Rather than setting undeliverable targets on apprenticeships we need to take the debate to a higher level. We should have the courage to give today’s young people a firm and irrevocable commitment that we will endeavour to give them an opportunity to develop over their skills and hence employment prospects over their life time. This is, of course inextricably linked with a return to full employment – however that is interpreted in today’s knowledge-driven and service-led economy. It is an aspiration for the long-term.
What I would like to see on August 13th is two first steps: a commitment to the reform of qualifications and a move to a new contract with our young people.

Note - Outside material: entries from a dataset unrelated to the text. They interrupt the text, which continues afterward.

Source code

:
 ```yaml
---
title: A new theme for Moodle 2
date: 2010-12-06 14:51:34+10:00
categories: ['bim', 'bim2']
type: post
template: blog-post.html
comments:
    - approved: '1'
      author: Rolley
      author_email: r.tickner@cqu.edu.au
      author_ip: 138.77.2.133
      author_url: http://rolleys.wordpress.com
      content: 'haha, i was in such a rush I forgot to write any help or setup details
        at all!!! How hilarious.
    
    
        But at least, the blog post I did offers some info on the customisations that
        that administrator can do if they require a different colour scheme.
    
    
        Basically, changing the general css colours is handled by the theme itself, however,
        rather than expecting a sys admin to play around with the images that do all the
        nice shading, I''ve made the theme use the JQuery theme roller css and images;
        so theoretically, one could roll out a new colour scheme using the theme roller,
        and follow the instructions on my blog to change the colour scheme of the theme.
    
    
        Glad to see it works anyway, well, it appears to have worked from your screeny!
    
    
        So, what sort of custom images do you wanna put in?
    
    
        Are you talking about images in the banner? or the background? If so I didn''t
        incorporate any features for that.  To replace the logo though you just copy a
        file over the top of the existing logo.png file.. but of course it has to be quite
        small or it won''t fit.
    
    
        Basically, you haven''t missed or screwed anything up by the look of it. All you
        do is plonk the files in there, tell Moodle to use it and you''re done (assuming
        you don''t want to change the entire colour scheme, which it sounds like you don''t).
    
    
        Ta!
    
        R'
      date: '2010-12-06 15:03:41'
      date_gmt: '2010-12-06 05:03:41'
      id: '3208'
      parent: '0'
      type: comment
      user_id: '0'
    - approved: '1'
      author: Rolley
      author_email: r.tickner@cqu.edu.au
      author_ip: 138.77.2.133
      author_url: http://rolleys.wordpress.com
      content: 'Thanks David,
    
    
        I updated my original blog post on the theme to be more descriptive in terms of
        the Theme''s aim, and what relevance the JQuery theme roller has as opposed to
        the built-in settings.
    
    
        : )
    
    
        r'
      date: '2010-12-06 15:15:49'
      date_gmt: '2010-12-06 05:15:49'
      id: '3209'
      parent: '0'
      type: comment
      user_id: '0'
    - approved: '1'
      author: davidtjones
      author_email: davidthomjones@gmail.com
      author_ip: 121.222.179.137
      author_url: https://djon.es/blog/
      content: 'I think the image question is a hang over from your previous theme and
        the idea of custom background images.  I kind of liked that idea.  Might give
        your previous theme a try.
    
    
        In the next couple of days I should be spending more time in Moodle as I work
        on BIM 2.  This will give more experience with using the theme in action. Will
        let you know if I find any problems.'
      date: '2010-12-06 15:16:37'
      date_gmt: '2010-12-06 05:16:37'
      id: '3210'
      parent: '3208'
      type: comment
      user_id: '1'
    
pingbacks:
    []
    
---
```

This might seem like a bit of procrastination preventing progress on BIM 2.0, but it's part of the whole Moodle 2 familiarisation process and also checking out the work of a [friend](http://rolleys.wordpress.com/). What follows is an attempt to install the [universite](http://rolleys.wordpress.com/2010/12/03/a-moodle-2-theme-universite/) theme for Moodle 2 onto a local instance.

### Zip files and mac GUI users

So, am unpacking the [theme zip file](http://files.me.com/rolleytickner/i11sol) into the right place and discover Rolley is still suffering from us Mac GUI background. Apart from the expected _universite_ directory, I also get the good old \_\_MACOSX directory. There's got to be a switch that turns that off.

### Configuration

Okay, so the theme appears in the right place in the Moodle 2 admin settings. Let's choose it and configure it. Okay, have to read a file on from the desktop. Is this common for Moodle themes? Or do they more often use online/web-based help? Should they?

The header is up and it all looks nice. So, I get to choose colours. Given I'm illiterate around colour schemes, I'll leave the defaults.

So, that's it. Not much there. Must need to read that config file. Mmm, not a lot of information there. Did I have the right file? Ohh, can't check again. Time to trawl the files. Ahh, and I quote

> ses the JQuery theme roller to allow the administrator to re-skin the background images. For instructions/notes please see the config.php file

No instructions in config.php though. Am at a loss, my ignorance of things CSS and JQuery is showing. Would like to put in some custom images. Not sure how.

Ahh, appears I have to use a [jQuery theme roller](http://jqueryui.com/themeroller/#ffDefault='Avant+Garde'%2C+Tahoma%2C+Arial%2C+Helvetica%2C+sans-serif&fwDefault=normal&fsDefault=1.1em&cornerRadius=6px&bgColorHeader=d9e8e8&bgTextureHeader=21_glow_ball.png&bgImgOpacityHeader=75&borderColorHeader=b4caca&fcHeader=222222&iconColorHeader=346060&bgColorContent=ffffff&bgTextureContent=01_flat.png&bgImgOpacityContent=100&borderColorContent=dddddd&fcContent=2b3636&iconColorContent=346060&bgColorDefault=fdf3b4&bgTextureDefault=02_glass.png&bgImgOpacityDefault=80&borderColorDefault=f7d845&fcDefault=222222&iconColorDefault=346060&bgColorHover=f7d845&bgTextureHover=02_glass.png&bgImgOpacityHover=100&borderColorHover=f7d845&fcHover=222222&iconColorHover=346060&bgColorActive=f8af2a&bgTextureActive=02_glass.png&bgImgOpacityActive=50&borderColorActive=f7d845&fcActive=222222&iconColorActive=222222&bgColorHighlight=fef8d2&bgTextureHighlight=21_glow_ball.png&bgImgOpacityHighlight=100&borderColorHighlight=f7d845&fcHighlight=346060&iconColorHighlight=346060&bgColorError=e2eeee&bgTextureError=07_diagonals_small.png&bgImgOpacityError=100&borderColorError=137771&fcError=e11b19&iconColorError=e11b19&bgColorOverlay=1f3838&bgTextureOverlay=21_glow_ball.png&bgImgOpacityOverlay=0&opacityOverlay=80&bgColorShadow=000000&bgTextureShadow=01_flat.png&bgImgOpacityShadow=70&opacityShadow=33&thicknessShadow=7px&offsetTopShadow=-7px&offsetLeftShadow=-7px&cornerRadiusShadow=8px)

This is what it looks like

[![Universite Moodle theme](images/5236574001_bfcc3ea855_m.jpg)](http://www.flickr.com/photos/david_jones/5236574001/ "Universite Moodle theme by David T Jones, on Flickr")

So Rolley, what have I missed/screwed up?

The reform of qualifications is long overdue and must involve the end of A-levels. Ironically Labour has had the blue print ready since the Tomlinson Report was published in 2004 . A high-profile Working Group for 14–19 Reform under the former Chief Inspector of Schools, Sir Mike Tomlinson, recommended replacing GCSEs, the academic A-levels examination, and vocational qualifications with a new single diploma over a ten-year period of reform. Creating a ladder for the ambitious and motivated by facilitating the transition between different qualifications was something that attracted considerable support amongst the educational community. It would be the key first step in creating an over-arching framework of qualifications that would allow people to progress at any stage in their careers, whatever their age and starting point. Sadly, in the run up to a general election the Blair Government, rejected the idea of an overarching diploma system and instead chose to reform existing qualifications – a decision was partly driven by the desire to placate the Confederation of British Industry. A generation of school-leavers later we are no further forward and have maintained the sharp division between academic and vocational qualifications.

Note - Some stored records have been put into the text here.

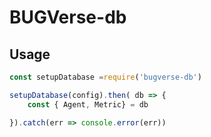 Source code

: # BUGVerse-db

## Usage 

``` js
const setupDatabase =require('bugverse-db')

setupDatabase(config).then( db => {
    const { Agent, Metric} = db

}).catch(err => console.error(err))
```
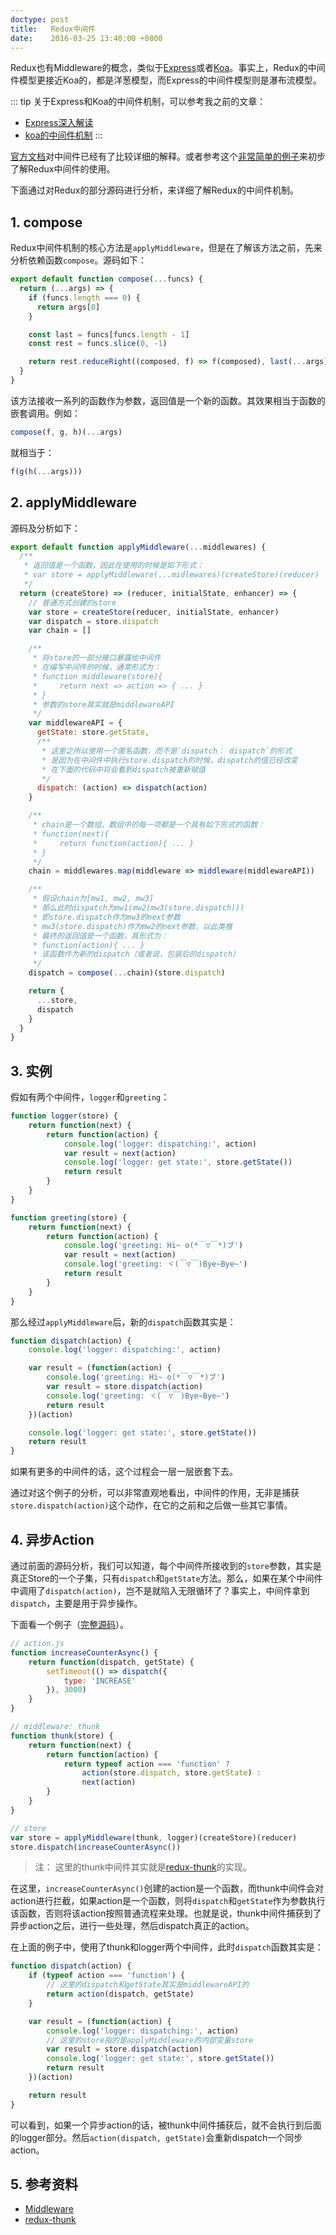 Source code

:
 ```yaml
---
doctype: post
title:   Redux中间件
date:    2016-03-25 13:40:00 +0800
---
```


Redux也有Middleware的概念，类似于[Express](http://expressjs.com/)或者[Koa](http://koajs.com/)。事实上，Redux的中间件模型更接近Koa的，都是洋葱模型，而Express的中间件模型则是瀑布流模型。

::: tip
关于Express和Koa的中间件机制，可以参考我之前的文章：

- [Express深入解读](./2015-10-22-express-in-depth)
- [koa的中间件机制](./2015-11-02-koa-middleware)
:::

[官方文档](http://redux.js.org/docs/advanced/Middleware.html)对中间件已经有了比较详细的解释。或者参考这个[非常简单的例子](https://github.com/simplest-demos/simplest-redux-middleware-demo)来初步了解Redux中间件的使用。

下面通过对Redux的部分源码进行分析，来详细了解Redux的中间件机制。

## 1. compose

Redux中间件机制的核心方法是`applyMiddleware`，但是在了解该方法之前，先来分析依赖函数`compose`。源码如下：

```javascript
export default function compose(...funcs) {
  return (...args) => {
    if (funcs.length === 0) {
      return args[0]
    }

    const last = funcs[funcs.length - 1]
    const rest = funcs.slice(0, -1)

    return rest.reduceRight((composed, f) => f(composed), last(...args))
  }
}
```

该方法接收一系列的函数作为参数，返回值是一个新的函数。其效果相当于函数的嵌套调用。例如：

```javascript
compose(f, g, h)(...args)
```

就相当于：

```javascript
f(g(h(...args)))
```

## 2. applyMiddleware

源码及分析如下：

```javascript
export default function applyMiddleware(...middlewares) {
  /**
   * 返回值是一个函数，因此在使用的时候是如下形式：
   * var store = applyMiddleware(...midlewares)(createStore)(reducer)
   */
  return (createStore) => (reducer, initialState, enhancer) => {
    // 普通方式创建的store
    var store = createStore(reducer, initialState, enhancer)
    var dispatch = store.dispatch
    var chain = []

    /**
     * 将store的一部分接口暴露给中间件
     * 在编写中间件的时候，通常形式为：
     * function middleware(store){
     *     return next => action => { ... }
     * }
     * 参数的store其实就是middlewareAPI
     */
    var middlewareAPI = {
      getState: store.getState,
      /**
       * 这里之所以使用一个匿名函数，而不是`dispatch： dispatch`的形式
       * 是因为在中间件中执行store.dispatch的时候，dispatch的值已经改变
       * 在下面的代码中将会看到dispatch被重新赋值
       */
      dispatch: (action) => dispatch(action)
    }

    /**
     * chain是一个数组，数组中的每一项都是一个具有如下形式的函数：
     * function(next){
     *     return function(action){ ... }
     * }
     */
    chain = middlewares.map(middleware => middleware(middlewareAPI))

    /**
     * 假设chain为[mw1, mw2, mw3]
     * 那么此时dispatch为mw1(mw2(mw3(store.dispatch)))
     * 即store.dispatch作为mw3的next参数
     * mw3(store.dispatch)作为mw2的next参数，以此类推
     * 最终的返回值是一个函数，其形式为：
     * function(action){ ... }
     * 该函数作为新的dispatch（或者说，包装后的dispatch）
     */
    dispatch = compose(...chain)(store.dispatch)

    return {
      ...store,
      dispatch
    }
  }
}
```

## 3. 实例

假如有两个中间件，`logger`和`greeting`：

```javascript
function logger(store) {
    return function(next) {
        return function(action) {
            console.log('logger: dispatching:', action)
            var result = next(action)
            console.log('logger: get state:', store.getState())
            return result
        }
    }
}

function greeting(store) {
    return function(next) {
        return function(action) {
            console.log('greeting: Hi~ o(*￣▽￣*)ブ')
            var result = next(action)
            console.log('greeting: ヾ(￣▽￣)Bye~Bye~')
            return result
        }
    }
}
```

那么经过`applyMiddleware`后，新的`dispatch`函数其实是：

```javascript
function dispatch(action) {
    console.log('logger: dispatching:', action)

    var result = (function(action) {
        console.log('greeting: Hi~ o(*￣▽￣*)ブ')
        var result = store.dispatch(action)
        console.log('greeting: ヾ(￣▽￣)Bye~Bye~')
        return result
    })(action)

    console.log('logger: get state:', store.getState())
    return result
}
```

如果有更多的中间件的话，这个过程会一层一层嵌套下去。

通过对这个例子的分析，可以非常直观地看出，中间件的作用，无非是捕获`store.dispatch(action)`这个动作，在它的之前和之后做一些其它事情。

## 4. 异步Action

通过前面的源码分析，我们可以知道，每个中间件所接收到的`store`参数，其实是真正Store的一个子集，只有`dispatch`和`getState`方法。那么，如果在某个中间件中调用了`dispatch(action)`，岂不是就陷入无限循环了？事实上，中间件拿到`dispatch`，主要是用于异步操作。

下面看一个例子（[完整源码](https://github.com/simplest-demos/simplest-redux-async-action-demo)）。

```javascript
// action.js
function increaseCounterAsync() {
    return function(dispatch, getState) {
        setTimeout(() => dispatch({
            type: 'INCREASE'
        }), 3000)
    }
}

// middleware: thunk
function thunk(store) {
    return function(next) {
        return function(action) {
            return typeof action === 'function' ?
                action(store.dispatch, store.getState) :
                next(action)
        }
    }
}

// store
var store = applyMiddleware(thunk, logger)(createStore)(reducer)
store.dispatch(increaseCounterAsync())
```

> 注： 这里的thunk中间件其实就是[redux-thunk](https://github.com/gaearon/redux-thunk)的实现。

在这里，`increaseCounterAsync()`创建的action是一个函数，而thunk中间件会对action进行拦截，如果action是一个函数，则将`dispatch`和`getState`作为参数执行该函数，否则将该action按照普通流程来处理。也就是说，thunk中间件捕获到了异步action之后，进行一些处理，然后dispatch真正的action。

在上面的例子中，使用了thunk和logger两个中间件，此时`dispatch`函数其实是：

```javascript
function dispatch(action) {
    if (typeof action === 'function') {
        // 这里的dispatch和getState其实是middlewareAPI的
        return action(dispatch, getState)
    }

    var result = (function(action) {
        console.log('logger: dispatching:', action)
        // 这里的store指的是applyMiddleware的内部变量store
        var result = store.dispatch(action)
        console.log('logger: get state:', store.getState())
        return result
    })(action)

    return result
}
```

可以看到，如果一个异步action的话，被thunk中间件捕获后，就不会执行到后面的logger部分。然后`action(dispatch, getState)`会重新dispatch一个同步action。

## 5. 参考资料

- [Middleware](http://redux.js.org/docs/advanced/Middleware.html)
- [redux-thunk](https://github.com/gaearon/redux-thunk)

My second suggestion for an August 13th announcement is less specific but would offer a powerful signal of intent. We all now recognise that this current generation of school-leavers have a worse deal than any of their post-war predecessors. I suggest that we should offer them a new psychological contract. Here is my articulation:
We recognise, and expect you to recognise, that personal learning and development takes place through work. We want to give you every opportunity to undertake that learning in what we know to be a changing economic and employment climate. We expect you to grasp the work opportunities that are made available to you. However, we recognise that you are young: it will take you time to appreciate your strengths and weaknesses and to develop the judgment needed in the workplace. You will make mistakes. Our promise to you is that we will be honest about the challenges you face, we will endeavour to give you the support and information you need to make sensible decisions, and we will try to ensure to give you the support and information you need to make sensible decisions, and we will try to ensure that you are not exploited in the workplace.
There would be much work required to move beyond a general statement and to develop the specific policies that would make it a reality. However, a declaration of this sort on August 13th could mark the beginning of a long-term programme of social change and transition. Importantly it could get us away from the sterile and pointless debates that will dominate the headlines that day. Labour under Keir Starmer will need to raise its game and this is a first opportunity to show that it is willing and capable of doing so.